Required work
All that is wanted is a word-for-word copy of the line with "4. **Change Management**: Prepare" and every line after it in the data below.

Records for this task
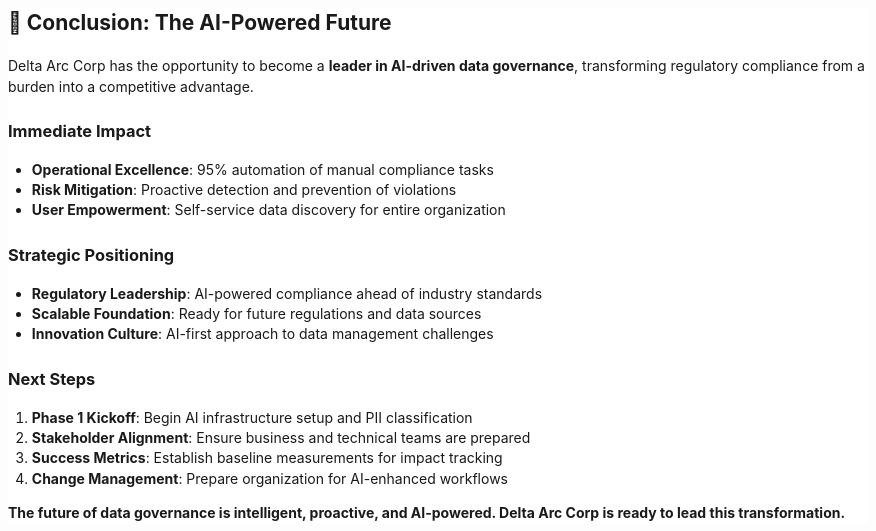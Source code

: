
## 🚀 Conclusion: The AI-Powered Future

Delta Arc Corp has the opportunity to become a **leader in AI-driven data governance**, transforming regulatory compliance from a burden into a competitive advantage.

### Immediate Impact
- **Operational Excellence**: 95% automation of manual compliance tasks
- **Risk Mitigation**: Proactive detection and prevention of violations
- **User Empowerment**: Self-service data discovery for entire organization

### Strategic Positioning
- **Regulatory Leadership**: AI-powered compliance ahead of industry standards
- **Scalable Foundation**: Ready for future regulations and data sources
- **Innovation Culture**: AI-first approach to data management challenges

### Next Steps
1. **Phase 1 Kickoff**: Begin AI infrastructure setup and PII classification
2. **Stakeholder Alignment**: Ensure business and technical teams are prepared
3. **Success Metrics**: Establish baseline measurements for impact tracking
4. **Change Management**: Prepare organization for AI-enhanced workflows

**The future of data governance is intelligent, proactive, and AI-powered. Delta Arc Corp is ready to lead this transformation.**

Answer to the problem
4. **Change Management**: Prepare organization for AI-enhanced workflows

**The future of data governance is intelligent, proactive, and AI-powered. Delta Arc Corp is ready to lead this transformation.**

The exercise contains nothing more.